▶ _Assignment_: Find the line holding "Julia isbits immutable" in the entries below. Give it again exactly, along with every line after it up to and including the line holding "wrapped C++ class".

(Material provided)

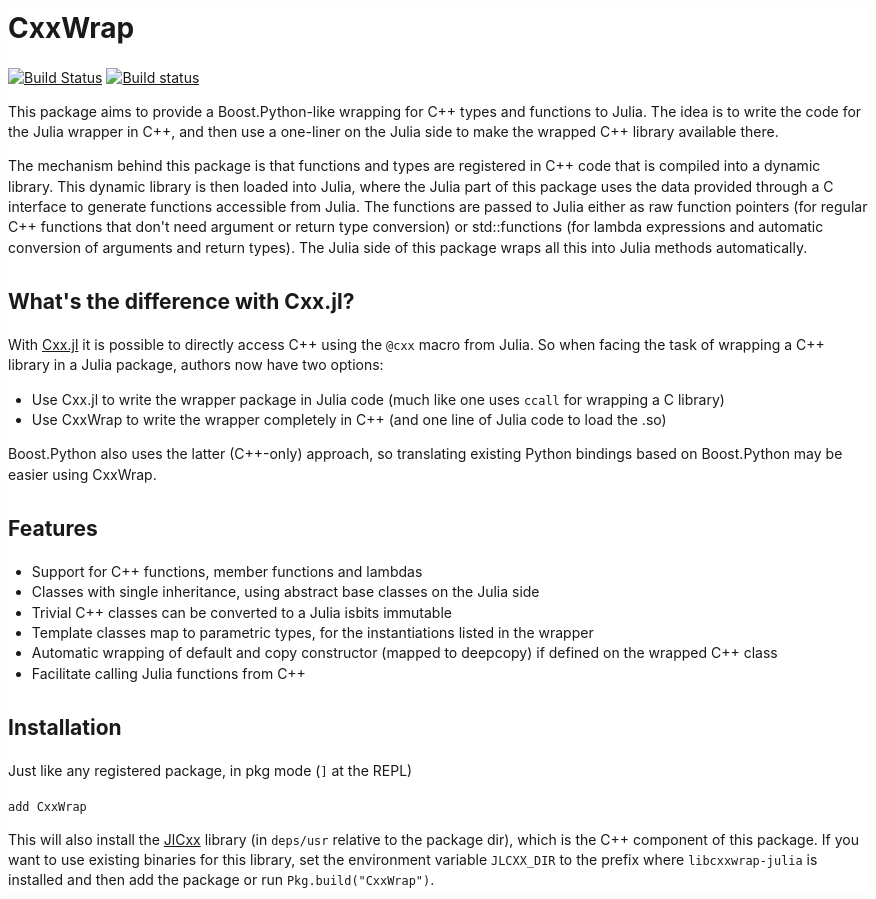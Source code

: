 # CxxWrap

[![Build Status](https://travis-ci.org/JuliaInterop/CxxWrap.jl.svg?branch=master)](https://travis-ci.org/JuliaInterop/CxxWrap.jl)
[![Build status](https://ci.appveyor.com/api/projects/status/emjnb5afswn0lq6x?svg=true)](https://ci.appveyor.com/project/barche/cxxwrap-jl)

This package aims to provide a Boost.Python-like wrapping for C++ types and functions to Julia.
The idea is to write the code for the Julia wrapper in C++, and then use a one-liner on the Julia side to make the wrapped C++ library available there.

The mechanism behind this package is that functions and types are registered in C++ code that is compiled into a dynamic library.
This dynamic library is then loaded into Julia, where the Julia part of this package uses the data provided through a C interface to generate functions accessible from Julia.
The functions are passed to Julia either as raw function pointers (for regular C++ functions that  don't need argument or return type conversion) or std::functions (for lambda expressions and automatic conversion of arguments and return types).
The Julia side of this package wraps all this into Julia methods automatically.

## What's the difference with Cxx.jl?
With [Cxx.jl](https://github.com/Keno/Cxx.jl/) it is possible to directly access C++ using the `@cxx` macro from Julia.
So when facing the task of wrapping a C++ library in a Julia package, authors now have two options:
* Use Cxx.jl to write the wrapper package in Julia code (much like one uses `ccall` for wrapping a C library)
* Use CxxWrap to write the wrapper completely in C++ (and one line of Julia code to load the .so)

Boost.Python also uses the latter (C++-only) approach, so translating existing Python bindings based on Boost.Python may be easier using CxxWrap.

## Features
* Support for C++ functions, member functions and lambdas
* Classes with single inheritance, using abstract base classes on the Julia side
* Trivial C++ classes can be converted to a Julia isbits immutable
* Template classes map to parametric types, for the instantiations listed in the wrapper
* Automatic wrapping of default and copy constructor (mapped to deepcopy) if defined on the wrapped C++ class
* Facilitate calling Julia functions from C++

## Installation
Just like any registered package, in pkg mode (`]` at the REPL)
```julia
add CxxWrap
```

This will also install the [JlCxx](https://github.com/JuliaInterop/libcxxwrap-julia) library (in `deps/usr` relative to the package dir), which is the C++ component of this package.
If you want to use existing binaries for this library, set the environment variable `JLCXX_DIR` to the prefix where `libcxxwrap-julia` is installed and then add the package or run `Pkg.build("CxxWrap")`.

(End Material provided)
(Material provided)

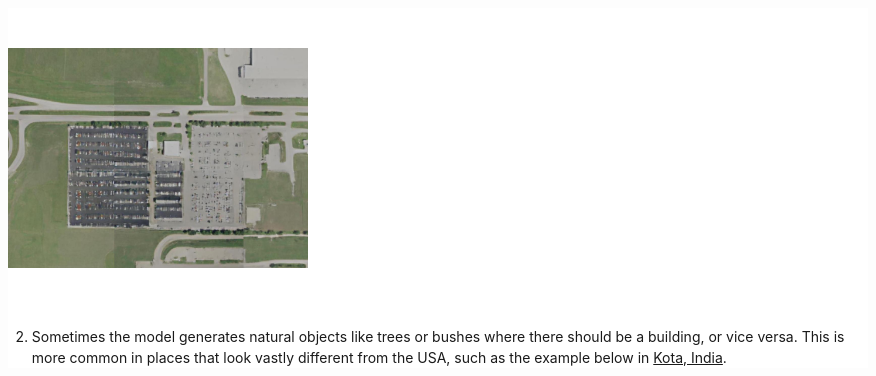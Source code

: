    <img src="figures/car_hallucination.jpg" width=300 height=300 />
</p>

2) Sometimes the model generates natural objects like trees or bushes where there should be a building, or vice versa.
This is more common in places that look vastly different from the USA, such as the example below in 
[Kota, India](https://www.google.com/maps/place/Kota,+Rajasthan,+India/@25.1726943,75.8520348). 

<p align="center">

(End Material provided)

▶ _Your solution_:
* Trivial C++ classes can be converted to a Julia isbits immutable
* Template classes map to parametric types, for the instantiations listed in the wrapper
* Automatic wrapping of default and copy constructor (mapped to deepcopy) if defined on the wrapped C++ class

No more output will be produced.